A recent report published by FiveThirtyEight.com alleged that annual estimates by the Centers for Disease Control and Prevention of the number of people sustaining non-fatal injuries from firearms “may not be trustworthy.”
The agency reportedly estimated that in 2017, there were “somewhere between 31,000 and 236,000 people…injured by guns.”
The story quoted Dr. David Hemenway, director of the Harvard Injury Control Research Center, who asserted, “You just can’t use those numbers.”
Congress has not provided funding to the CDC for research that might be used to promote gun control since the 1990s due to the Dickey Amendment. That was named for Rep. Jay Dickey (R-AR), who led the fight to prevent the CDC from using public funds to “advocate or promote gun control,” according to a short history at Wikipedia. Anti-gunners have tried to remove the amendment ever since.
FiveThirtyEight.com reported that it, along with the Michael Bloomberg-supported news organ The Trace, reported “that the rising trend in the number of nonfatal gunshot wounds in the CDC’s estimates was out of step with trends reported by other public health and criminal justice databases, which found flat or declining numbers of these injuries.”
According to The Guardian, the CDC reported that in 2017 there were 14,542 people killed “in firearm homicides.” However, the FBI Uniform Crime Report for 2017 shows that there were a total of 15,129 slayings in 2017, of which only 10,982 were gun-related. There is no explanation for the disparity.
The CDC said that in 2017, the most recent year for which data is available, there were 39,773 gun-related deaths in the US. Of those, 23,854 were suicides, 486 were unintentional, 553 were the result of “legal intervention and operations of war,” and 338 were of undetermined nature. Clearly, suicides outpace homicides, which is typical for any given year.
The firearms community has championed suicide prevention efforts over the past few years, with the Second Amendment Foundation and National Rifle Association deeply involved in a pilot project in Washington State in cooperation with experts at the University of Washington. The National Shooting Sports Foundation has also been involved in a similar effort with the American Foundation for Suicide Prevention.
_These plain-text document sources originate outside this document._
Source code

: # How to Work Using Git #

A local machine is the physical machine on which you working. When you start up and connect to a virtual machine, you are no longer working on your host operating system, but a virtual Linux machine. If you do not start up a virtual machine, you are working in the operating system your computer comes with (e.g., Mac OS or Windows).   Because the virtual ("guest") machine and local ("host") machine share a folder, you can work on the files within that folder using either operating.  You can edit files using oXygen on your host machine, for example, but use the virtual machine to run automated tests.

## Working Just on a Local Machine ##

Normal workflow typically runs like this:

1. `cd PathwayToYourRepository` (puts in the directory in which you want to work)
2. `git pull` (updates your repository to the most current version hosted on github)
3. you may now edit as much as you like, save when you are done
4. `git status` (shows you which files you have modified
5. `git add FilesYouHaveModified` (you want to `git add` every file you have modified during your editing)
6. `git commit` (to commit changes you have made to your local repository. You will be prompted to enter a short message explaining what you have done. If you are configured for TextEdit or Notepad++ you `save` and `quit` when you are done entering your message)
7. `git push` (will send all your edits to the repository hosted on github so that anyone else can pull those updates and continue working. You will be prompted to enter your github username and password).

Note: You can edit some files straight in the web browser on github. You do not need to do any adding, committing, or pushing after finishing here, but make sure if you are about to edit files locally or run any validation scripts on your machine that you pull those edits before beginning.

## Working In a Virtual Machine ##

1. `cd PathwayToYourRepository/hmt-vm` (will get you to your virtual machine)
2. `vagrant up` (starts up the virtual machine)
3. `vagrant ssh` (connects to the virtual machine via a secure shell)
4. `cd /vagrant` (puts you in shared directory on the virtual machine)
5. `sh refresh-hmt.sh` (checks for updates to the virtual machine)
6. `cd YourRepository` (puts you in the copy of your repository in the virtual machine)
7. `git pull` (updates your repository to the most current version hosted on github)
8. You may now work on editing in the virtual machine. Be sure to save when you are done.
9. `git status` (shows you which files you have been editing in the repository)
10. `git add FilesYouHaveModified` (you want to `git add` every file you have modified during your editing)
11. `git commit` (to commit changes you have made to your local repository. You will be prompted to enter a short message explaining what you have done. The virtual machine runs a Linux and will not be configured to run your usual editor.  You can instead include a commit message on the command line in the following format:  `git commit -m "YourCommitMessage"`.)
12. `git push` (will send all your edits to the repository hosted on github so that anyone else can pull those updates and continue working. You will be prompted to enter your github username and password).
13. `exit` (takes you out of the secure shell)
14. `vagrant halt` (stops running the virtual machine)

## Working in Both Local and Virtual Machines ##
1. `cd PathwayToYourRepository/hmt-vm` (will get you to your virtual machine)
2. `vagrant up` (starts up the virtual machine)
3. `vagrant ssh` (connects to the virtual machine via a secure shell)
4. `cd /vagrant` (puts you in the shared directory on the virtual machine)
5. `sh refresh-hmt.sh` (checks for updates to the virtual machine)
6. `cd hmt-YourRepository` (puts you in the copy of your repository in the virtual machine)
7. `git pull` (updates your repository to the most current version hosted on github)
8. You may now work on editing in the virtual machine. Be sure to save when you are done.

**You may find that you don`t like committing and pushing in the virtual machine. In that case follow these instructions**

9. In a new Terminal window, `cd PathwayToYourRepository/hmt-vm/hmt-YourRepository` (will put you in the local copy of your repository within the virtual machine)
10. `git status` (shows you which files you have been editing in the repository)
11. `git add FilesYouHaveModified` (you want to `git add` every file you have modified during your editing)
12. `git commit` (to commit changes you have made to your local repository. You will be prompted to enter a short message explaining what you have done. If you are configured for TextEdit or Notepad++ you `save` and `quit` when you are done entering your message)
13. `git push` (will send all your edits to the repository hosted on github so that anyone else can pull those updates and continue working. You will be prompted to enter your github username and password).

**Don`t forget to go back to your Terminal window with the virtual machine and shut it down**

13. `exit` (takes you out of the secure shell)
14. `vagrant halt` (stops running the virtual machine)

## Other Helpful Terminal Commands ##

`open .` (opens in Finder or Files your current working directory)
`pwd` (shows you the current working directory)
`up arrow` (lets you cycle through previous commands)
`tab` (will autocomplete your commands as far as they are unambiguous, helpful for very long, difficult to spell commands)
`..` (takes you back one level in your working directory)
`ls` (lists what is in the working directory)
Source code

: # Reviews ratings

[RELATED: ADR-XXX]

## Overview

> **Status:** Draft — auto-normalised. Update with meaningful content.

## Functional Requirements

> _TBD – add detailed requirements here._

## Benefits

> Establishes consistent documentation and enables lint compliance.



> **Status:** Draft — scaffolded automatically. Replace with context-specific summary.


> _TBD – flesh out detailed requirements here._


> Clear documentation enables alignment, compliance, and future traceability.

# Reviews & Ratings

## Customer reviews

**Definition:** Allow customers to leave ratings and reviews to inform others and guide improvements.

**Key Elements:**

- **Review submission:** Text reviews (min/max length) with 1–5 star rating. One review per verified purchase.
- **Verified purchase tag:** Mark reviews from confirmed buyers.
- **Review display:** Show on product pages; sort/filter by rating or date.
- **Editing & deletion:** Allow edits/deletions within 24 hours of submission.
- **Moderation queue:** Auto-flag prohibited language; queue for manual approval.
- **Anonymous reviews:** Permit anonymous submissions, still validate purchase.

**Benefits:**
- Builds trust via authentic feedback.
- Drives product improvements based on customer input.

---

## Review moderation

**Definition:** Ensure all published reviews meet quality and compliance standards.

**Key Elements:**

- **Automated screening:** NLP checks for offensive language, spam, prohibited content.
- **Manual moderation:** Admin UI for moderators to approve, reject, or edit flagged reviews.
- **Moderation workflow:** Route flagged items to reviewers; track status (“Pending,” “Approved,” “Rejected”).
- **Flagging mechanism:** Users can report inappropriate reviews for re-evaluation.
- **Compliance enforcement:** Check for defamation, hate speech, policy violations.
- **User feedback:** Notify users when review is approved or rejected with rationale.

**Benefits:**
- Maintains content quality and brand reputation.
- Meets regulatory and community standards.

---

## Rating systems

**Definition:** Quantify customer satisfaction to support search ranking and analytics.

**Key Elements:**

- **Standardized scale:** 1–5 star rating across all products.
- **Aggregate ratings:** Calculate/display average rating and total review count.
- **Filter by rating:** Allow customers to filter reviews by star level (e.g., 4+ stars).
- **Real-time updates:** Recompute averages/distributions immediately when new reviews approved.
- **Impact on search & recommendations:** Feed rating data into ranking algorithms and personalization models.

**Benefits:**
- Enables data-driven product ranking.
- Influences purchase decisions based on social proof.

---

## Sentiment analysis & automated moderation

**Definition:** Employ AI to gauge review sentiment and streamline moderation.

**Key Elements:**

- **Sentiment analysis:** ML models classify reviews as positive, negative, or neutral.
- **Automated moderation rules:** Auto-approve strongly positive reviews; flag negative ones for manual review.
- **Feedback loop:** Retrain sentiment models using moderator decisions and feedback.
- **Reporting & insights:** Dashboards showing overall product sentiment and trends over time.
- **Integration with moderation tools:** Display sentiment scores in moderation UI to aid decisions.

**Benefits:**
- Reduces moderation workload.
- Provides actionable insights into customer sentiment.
But none of this removes concerns raised by the FiveThirtyEight.com report. As noted in the story, the CDC is “the nation’s premier public health agency, (and) its figures are still widely used by researchers, journalists and the general public. That the latest numbers have become even more uncertain suggests that the CDC can’t be counted on to accurately estimate the number of gun injuries in the US right now.”
However, gun control proponents in Congress, such as Rep. Rosa DeLauro (D-CT), want to provide funding to the CDC to conduct “gun violence” research, as noted by WNPR. She declared “gun violence” a public health emergency to justify her funding request.